The warning from Nichola Evans, Commercial Litigation Partner at Browne Jacobson, follows the recent Supreme Court decision in RTS Flexible Systems v Muller, the European food producer.
Muller hired RTS Flexible Systems to provide and install a series of packaging machines.
Both parties agreed work should commence under an outline agreement called a letter of intent pending negotiations on a more detailed contract being agreed upon, signed and exchanged.
When the letter of intent expired some months later both parties continued negotiations on the full contract.
A draft final contract was produced but unfortunately a dispute rose over the performance of the equipment that had been installed before the contract could be formally signed and exchanged.

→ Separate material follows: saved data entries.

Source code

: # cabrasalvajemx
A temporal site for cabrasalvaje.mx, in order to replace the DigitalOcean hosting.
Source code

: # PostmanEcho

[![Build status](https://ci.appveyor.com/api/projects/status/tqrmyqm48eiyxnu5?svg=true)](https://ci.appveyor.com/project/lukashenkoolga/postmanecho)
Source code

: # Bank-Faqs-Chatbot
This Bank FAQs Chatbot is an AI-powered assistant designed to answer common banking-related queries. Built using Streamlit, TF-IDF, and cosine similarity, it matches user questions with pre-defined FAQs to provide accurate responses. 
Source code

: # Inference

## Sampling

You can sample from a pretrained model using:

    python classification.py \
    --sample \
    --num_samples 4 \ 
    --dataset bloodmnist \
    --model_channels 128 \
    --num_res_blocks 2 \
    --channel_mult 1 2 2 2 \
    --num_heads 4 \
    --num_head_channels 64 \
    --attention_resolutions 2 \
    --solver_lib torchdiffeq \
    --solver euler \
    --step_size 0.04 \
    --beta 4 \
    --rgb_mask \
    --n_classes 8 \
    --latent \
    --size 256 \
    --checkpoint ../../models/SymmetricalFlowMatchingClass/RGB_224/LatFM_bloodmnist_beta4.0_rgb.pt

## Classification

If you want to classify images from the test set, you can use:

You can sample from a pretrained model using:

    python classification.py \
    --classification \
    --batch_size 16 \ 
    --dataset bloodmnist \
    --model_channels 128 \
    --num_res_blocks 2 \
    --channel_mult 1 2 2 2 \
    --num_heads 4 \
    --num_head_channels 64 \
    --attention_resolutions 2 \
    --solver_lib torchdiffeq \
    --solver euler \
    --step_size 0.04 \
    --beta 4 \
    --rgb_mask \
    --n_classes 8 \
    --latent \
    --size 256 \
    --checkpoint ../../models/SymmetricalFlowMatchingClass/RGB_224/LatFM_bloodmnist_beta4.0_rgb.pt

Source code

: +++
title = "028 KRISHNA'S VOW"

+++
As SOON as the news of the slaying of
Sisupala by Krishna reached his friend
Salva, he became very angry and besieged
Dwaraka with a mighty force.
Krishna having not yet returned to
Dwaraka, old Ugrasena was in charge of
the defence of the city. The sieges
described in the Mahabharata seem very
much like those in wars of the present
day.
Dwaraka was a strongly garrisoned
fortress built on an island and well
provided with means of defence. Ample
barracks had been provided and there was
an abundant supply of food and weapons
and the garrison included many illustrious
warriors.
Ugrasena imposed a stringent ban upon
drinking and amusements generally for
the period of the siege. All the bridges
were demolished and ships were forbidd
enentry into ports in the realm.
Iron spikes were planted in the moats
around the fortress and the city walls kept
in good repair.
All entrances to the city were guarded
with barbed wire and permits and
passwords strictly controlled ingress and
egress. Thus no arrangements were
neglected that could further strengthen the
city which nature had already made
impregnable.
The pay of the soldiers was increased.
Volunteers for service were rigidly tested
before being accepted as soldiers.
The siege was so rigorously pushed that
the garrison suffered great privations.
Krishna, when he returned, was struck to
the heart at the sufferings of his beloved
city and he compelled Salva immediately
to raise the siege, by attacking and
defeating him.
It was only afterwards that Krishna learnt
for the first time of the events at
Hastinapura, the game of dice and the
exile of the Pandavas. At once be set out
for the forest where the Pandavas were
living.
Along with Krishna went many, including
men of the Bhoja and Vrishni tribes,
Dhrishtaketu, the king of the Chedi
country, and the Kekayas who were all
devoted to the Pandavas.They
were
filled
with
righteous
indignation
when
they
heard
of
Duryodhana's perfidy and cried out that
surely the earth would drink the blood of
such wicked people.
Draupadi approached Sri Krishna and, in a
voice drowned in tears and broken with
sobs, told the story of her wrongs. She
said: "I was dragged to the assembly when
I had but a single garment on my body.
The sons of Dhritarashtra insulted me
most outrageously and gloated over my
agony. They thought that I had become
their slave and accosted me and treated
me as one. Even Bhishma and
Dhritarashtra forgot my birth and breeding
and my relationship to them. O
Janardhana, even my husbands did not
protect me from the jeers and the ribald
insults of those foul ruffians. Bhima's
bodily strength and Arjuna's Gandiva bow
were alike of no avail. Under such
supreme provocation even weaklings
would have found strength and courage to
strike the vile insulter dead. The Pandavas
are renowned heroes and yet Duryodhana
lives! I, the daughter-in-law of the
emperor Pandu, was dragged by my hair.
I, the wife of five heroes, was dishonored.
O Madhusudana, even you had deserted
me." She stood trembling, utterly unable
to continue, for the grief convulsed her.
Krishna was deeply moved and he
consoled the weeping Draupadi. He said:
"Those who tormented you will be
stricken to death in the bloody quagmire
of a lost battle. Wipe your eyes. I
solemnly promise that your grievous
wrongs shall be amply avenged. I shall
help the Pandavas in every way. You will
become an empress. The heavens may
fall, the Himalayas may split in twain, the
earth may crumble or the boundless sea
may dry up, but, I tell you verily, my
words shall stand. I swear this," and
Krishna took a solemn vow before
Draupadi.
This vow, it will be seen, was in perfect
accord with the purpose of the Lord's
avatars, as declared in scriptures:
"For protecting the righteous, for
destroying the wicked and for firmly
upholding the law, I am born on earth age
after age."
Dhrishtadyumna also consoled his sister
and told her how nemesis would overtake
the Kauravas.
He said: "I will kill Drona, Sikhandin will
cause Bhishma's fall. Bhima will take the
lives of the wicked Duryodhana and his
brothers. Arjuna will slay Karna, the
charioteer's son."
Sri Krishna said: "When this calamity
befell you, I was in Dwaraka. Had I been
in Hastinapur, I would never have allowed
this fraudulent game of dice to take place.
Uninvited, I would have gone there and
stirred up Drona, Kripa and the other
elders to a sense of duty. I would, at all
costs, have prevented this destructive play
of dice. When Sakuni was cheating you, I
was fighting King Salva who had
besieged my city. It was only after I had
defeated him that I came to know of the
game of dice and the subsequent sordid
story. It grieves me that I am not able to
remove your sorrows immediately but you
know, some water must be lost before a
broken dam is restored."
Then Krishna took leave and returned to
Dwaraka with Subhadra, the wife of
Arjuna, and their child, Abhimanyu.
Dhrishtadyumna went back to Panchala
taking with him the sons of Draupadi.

The question for the courts was whether the two parties had made a contract after the letter of intent had expired and, if so, on what terms.
The Supreme Court overturned an earlier Court of Appeal decision that stated there was no contract after the letter of intent had expired.
According to Evans it is the intention of the parties that could ultimately decide if a contract exists. She added:
“In some cases actions speak louder than words and if significant work is undertaken before terms are fully agreed, there is every possibility that the courts will accept that a contract does exist.
“In an ideal world no work should be undertaken until all the parties have put pen to paper on a formal detailed contract. However the courts appreciate that in some sectors commercial pressures mean that work often gets underway before the final terms of the contract have been agreed.
“In this case the intention of both parties was crystal clear. They carried on as if a fully signed contract was in place and the problem over its existence only became an issue when the parties were in dispute.
Evans believes the case is a wakeup call for all businesses:
“Despite this definitive ruling from the highest court in the land it is important to remember that each case will be judged on its own merits. Businesses should protect their interest by making sure all critical terms are included in any letter of intent and that these are incorporated into the main contract as soon as possible. It is far better to have the certainty of a written contract rather than trying to piece together the intention of the parties by looking at the letter of intention and the verbal negotiations which leaves room for interpretation.
“Where possible all contracts should be signed before proceeding with any work and never forget that whilst letters of intent can be binding they should not be relied on as a substitute for a detailed contract,” she added.